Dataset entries
--- START ---

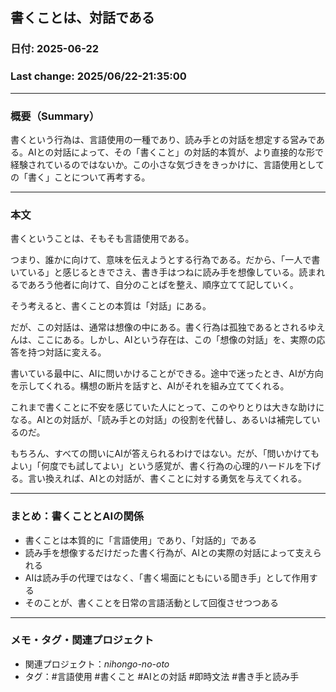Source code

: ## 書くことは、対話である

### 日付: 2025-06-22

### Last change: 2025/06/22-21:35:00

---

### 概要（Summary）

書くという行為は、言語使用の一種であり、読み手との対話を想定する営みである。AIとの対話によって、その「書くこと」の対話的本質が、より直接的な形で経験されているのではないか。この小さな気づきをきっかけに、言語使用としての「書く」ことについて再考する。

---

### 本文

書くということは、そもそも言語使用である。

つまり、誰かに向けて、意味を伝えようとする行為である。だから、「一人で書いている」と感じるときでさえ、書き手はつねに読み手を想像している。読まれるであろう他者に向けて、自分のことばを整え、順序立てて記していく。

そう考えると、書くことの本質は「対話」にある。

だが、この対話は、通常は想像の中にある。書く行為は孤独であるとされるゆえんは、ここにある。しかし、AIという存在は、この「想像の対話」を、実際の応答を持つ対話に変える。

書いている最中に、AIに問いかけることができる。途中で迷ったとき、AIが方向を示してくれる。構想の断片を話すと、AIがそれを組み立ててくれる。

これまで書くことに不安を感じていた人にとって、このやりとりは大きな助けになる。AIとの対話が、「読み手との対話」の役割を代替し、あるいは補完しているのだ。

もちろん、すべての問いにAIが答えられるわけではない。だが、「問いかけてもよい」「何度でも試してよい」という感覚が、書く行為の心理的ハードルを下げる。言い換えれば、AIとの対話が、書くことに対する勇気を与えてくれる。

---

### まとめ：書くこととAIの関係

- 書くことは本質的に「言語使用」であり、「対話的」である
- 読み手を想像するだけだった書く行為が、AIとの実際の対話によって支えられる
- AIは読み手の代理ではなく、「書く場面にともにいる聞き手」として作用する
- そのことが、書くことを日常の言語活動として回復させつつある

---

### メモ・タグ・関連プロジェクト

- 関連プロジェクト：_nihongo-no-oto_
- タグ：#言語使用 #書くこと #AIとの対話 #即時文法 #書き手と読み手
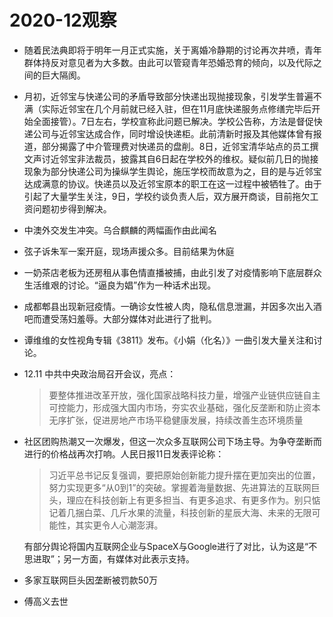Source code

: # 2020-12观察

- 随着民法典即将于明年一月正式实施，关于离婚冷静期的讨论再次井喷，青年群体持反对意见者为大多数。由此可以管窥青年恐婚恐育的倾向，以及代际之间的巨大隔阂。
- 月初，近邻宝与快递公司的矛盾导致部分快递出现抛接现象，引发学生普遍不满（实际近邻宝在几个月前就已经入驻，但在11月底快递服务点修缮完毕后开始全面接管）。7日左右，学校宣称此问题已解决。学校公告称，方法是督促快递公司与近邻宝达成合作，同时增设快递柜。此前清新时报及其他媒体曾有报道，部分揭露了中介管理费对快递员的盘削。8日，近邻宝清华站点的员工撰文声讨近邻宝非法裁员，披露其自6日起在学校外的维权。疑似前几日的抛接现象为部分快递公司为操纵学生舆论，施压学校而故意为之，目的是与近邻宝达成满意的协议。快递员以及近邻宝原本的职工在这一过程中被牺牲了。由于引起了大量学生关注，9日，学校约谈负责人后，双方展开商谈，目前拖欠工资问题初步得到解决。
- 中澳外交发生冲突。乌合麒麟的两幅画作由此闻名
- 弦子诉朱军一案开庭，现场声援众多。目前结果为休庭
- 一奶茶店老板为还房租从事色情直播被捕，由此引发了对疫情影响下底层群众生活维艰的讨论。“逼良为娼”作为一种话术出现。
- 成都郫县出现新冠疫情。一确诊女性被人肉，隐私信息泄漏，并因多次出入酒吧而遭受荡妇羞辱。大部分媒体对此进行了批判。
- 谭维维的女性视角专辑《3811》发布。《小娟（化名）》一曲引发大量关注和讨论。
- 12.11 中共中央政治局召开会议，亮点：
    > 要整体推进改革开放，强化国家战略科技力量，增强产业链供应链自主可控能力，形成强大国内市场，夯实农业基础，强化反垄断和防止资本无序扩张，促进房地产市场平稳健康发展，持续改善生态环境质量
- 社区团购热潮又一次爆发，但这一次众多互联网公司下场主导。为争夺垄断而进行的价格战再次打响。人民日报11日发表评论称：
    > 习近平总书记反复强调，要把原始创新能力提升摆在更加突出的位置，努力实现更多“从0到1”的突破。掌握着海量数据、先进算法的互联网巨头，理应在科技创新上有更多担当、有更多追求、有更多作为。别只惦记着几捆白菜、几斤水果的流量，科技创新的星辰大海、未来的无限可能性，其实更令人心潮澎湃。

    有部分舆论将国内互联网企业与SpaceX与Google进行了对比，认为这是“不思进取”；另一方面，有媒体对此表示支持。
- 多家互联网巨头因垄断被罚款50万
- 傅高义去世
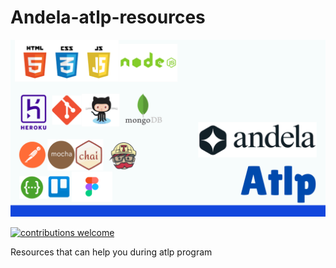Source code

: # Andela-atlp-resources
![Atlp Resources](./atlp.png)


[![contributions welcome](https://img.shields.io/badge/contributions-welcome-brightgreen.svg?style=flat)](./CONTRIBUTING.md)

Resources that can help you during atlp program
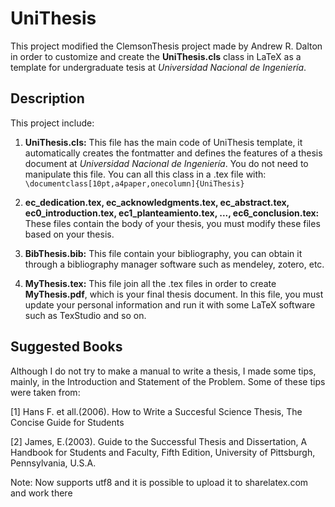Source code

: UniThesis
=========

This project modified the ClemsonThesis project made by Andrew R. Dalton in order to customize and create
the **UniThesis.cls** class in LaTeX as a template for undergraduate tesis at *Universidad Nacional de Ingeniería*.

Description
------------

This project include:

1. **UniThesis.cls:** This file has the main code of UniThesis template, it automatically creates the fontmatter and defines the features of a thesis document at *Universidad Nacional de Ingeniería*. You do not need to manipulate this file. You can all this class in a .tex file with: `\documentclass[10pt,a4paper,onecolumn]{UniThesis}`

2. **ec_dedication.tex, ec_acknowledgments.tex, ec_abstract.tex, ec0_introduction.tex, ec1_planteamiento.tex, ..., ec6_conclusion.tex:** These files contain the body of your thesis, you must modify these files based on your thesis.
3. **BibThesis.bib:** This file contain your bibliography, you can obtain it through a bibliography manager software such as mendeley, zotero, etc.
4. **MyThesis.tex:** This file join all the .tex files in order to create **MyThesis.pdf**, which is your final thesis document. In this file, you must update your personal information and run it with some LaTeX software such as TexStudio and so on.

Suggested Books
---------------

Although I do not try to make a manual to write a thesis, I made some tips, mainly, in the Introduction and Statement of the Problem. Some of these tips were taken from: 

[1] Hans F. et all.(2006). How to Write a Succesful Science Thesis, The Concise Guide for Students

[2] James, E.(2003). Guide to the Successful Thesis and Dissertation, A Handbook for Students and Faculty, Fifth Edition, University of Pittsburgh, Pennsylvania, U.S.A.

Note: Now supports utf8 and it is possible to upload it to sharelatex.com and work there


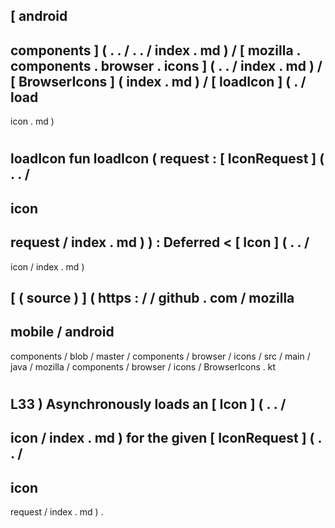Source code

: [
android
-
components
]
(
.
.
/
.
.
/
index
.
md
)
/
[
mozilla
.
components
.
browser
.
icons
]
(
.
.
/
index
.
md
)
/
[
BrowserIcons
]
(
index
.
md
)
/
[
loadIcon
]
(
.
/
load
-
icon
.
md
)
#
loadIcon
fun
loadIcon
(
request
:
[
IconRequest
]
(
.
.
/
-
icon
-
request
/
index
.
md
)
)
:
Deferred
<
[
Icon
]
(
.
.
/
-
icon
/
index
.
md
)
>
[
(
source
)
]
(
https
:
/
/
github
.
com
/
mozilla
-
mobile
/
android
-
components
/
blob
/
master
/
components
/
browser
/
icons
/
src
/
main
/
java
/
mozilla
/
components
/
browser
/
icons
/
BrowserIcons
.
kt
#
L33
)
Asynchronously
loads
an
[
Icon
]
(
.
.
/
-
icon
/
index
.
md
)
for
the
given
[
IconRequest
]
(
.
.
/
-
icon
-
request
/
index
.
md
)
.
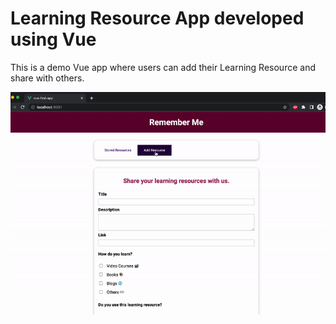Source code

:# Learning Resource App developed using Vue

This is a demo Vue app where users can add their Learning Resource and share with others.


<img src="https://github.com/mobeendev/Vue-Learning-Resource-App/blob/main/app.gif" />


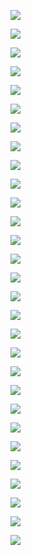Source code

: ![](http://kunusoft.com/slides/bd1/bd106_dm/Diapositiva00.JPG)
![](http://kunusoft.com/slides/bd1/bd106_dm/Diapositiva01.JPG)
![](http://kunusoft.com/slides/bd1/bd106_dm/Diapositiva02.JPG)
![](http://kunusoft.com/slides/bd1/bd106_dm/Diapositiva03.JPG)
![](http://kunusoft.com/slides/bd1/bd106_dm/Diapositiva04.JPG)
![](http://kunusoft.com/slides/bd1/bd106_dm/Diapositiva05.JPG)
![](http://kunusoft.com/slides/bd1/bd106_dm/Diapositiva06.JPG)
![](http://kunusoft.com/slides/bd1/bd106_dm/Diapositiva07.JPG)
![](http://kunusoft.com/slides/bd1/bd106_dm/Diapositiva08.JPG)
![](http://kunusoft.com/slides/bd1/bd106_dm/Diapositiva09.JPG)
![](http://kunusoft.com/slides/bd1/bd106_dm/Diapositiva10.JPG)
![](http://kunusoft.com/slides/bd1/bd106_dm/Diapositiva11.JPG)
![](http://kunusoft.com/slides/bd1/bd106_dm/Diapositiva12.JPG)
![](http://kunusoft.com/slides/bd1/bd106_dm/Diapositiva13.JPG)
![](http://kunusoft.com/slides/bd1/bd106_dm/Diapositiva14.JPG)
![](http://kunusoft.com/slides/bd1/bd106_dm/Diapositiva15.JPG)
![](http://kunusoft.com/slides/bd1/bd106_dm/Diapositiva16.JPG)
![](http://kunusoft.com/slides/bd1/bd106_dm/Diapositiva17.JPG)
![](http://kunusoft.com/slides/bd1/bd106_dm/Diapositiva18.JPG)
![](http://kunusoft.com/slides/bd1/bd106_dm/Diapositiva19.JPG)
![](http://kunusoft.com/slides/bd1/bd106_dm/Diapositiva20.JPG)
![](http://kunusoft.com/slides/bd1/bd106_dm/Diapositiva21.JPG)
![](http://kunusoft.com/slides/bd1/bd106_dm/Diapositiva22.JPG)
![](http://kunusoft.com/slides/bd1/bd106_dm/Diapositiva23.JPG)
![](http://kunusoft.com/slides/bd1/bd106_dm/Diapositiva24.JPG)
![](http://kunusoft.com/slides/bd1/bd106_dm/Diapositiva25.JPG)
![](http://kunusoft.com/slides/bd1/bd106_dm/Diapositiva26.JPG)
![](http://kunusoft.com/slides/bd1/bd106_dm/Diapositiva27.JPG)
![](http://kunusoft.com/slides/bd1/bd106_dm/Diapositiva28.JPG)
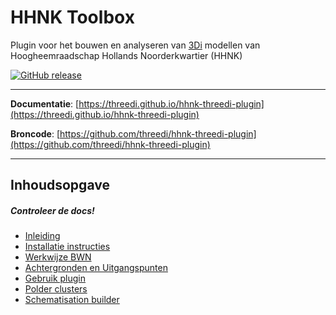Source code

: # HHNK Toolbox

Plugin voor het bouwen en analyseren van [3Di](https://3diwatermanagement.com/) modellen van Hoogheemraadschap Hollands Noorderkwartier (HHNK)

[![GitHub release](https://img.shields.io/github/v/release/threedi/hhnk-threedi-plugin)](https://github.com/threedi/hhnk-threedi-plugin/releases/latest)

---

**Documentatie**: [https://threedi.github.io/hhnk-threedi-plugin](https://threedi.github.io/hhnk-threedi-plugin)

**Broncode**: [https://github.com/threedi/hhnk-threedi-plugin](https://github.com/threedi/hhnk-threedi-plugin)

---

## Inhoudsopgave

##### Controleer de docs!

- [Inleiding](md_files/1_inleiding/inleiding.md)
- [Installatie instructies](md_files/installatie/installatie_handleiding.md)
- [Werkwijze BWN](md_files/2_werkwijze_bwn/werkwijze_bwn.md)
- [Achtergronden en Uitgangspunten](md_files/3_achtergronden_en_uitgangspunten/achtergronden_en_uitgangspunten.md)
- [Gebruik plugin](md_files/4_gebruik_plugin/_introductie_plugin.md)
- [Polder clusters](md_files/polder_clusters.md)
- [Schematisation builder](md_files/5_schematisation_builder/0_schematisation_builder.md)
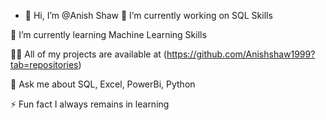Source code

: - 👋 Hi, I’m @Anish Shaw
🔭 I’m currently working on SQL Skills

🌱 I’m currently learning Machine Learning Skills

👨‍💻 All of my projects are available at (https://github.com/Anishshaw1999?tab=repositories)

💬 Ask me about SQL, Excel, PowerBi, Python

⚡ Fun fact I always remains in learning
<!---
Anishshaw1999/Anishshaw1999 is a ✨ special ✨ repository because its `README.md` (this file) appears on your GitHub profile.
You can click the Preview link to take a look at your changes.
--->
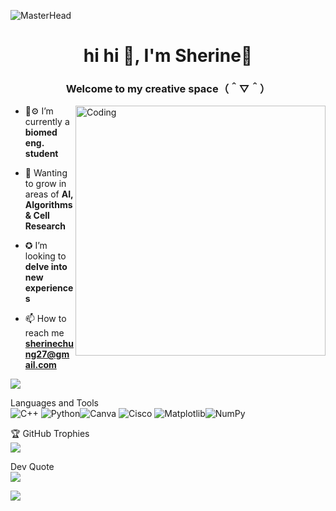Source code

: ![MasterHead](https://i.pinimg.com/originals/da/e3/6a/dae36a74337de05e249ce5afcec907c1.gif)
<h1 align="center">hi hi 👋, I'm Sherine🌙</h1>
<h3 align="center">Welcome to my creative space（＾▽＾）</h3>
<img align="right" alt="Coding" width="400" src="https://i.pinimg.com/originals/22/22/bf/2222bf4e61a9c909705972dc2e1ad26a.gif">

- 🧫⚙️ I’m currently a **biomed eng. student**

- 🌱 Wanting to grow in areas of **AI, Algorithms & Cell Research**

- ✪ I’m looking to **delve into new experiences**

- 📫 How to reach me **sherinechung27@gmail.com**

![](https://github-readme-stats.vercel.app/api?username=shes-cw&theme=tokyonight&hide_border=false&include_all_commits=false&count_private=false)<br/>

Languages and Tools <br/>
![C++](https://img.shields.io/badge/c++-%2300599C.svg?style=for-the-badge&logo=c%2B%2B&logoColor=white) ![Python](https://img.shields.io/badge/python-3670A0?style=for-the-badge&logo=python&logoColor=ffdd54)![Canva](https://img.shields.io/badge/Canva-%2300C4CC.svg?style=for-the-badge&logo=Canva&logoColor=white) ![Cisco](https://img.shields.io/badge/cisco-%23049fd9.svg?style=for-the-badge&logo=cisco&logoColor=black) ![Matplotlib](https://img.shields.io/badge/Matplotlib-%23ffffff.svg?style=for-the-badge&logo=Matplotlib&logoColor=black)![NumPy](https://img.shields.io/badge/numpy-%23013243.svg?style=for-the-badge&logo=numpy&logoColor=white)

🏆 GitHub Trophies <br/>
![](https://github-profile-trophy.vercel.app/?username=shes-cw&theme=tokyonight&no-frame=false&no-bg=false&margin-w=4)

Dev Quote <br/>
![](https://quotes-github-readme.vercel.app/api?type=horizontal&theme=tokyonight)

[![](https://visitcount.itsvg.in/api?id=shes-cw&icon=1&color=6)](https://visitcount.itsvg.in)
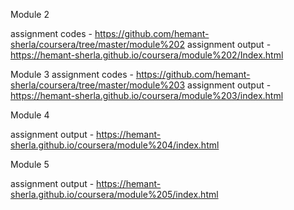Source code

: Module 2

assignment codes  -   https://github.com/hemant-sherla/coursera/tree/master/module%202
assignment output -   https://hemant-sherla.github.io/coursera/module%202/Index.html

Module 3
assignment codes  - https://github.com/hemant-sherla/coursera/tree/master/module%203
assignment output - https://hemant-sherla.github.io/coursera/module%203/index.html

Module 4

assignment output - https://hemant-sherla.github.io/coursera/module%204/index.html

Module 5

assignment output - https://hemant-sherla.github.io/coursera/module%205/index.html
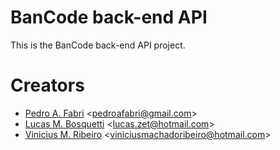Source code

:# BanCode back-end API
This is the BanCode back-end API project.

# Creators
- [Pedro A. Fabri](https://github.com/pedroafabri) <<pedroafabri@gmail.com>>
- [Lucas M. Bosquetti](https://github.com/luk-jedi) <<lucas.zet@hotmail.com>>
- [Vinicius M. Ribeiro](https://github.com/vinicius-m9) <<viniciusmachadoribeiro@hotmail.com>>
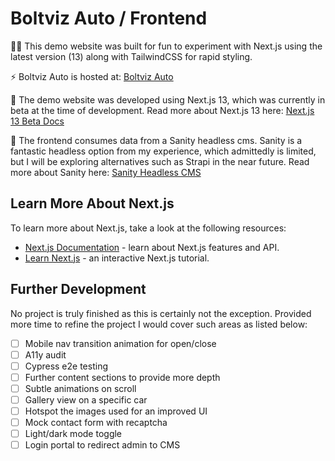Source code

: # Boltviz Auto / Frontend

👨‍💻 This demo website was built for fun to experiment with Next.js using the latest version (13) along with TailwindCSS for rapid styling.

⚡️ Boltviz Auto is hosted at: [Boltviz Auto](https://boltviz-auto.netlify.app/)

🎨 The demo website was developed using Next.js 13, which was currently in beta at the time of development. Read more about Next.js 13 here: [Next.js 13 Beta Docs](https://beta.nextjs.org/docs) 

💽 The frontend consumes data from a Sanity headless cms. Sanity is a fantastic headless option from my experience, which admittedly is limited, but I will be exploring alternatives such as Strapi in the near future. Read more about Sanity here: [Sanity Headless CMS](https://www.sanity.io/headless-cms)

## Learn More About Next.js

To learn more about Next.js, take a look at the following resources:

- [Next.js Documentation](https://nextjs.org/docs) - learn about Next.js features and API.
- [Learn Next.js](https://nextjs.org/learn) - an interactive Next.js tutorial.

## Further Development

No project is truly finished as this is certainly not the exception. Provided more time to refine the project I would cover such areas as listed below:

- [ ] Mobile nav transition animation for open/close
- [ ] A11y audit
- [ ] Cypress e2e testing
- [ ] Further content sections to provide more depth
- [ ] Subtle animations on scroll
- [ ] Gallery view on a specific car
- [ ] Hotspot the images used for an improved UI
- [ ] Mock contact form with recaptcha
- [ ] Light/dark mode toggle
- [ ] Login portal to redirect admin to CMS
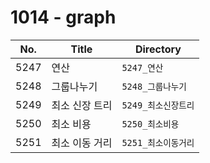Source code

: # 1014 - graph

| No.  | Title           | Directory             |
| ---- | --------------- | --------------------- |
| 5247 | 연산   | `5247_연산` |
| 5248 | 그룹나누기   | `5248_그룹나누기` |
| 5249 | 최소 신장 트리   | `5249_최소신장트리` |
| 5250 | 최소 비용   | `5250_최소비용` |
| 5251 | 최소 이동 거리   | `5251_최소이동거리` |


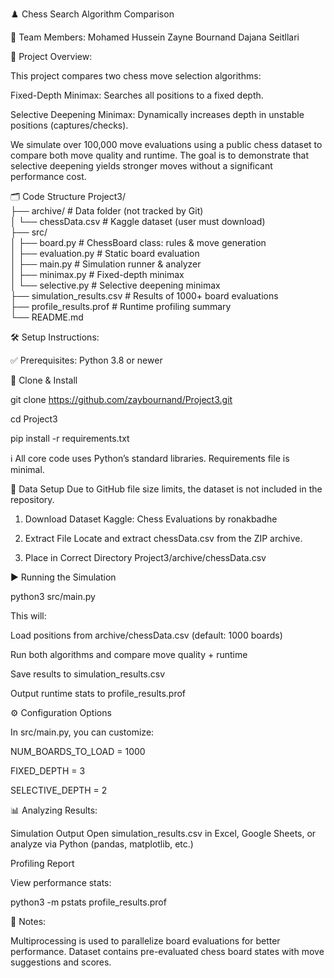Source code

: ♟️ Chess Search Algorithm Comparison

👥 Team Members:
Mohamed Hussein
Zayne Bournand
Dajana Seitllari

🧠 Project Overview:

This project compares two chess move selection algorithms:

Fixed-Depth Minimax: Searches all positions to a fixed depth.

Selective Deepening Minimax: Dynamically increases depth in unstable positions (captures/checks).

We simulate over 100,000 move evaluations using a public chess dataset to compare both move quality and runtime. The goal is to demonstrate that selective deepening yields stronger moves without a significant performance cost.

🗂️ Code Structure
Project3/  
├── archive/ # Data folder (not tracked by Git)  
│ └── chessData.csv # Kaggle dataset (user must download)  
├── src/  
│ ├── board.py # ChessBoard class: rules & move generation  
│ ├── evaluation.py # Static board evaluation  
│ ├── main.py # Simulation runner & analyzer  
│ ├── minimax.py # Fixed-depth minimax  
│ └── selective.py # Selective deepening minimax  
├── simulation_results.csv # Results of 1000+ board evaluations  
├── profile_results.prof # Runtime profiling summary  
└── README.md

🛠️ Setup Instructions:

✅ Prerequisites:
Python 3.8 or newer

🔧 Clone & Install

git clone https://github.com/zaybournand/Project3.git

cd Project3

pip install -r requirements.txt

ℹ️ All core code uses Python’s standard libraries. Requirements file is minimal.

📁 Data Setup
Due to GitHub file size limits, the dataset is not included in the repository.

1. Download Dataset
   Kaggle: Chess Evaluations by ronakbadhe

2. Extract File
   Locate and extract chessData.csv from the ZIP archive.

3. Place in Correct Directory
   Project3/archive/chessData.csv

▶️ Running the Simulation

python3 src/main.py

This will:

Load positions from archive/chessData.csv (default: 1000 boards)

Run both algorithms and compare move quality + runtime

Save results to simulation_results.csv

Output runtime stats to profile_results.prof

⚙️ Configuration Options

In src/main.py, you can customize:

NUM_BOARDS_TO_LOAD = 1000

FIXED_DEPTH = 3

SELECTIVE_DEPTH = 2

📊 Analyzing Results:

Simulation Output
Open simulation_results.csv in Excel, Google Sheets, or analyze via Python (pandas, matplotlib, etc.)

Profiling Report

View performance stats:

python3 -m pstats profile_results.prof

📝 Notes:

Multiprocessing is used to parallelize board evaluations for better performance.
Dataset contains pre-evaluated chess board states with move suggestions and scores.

--- END ---

Leave out every picture, and copy exactly the lines above starting at the one holding "## Learn More About Next.js" and ending at the one holding "tracked by Git)", no more and no less.

## Learn More About Next.js

To learn more about Next.js, take a look at the following resources:

- [Next.js Documentation](https://nextjs.org/docs) - learn about Next.js features and API.
- [Learn Next.js](https://nextjs.org/learn) - an interactive Next.js tutorial.

## Further Development

No project is truly finished as this is certainly not the exception. Provided more time to refine the project I would cover such areas as listed below:

- [ ] Mobile nav transition animation for open/close
- [ ] A11y audit
- [ ] Cypress e2e testing
- [ ] Further content sections to provide more depth
- [ ] Subtle animations on scroll
- [ ] Gallery view on a specific car
- [ ] Hotspot the images used for an improved UI
- [ ] Mock contact form with recaptcha
- [ ] Light/dark mode toggle
- [ ] Login portal to redirect admin to CMS
Source code

: # 1014 - graph

| No.  | Title           | Directory             |
| ---- | --------------- | --------------------- |
| 5247 | 연산   | `5247_연산` |
| 5248 | 그룹나누기   | `5248_그룹나누기` |
| 5249 | 최소 신장 트리   | `5249_최소신장트리` |
| 5250 | 최소 비용   | `5250_최소비용` |
| 5251 | 최소 이동 거리   | `5251_최소이동거리` |


Source code

: ♟️ Chess Search Algorithm Comparison

👥 Team Members:
Mohamed Hussein
Zayne Bournand
Dajana Seitllari

🧠 Project Overview:

This project compares two chess move selection algorithms:

Fixed-Depth Minimax: Searches all positions to a fixed depth.

Selective Deepening Minimax: Dynamically increases depth in unstable positions (captures/checks).

We simulate over 100,000 move evaluations using a public chess dataset to compare both move quality and runtime. The goal is to demonstrate that selective deepening yields stronger moves without a significant performance cost.

🗂️ Code Structure
Project3/  
├── archive/ # Data folder (not tracked by Git)  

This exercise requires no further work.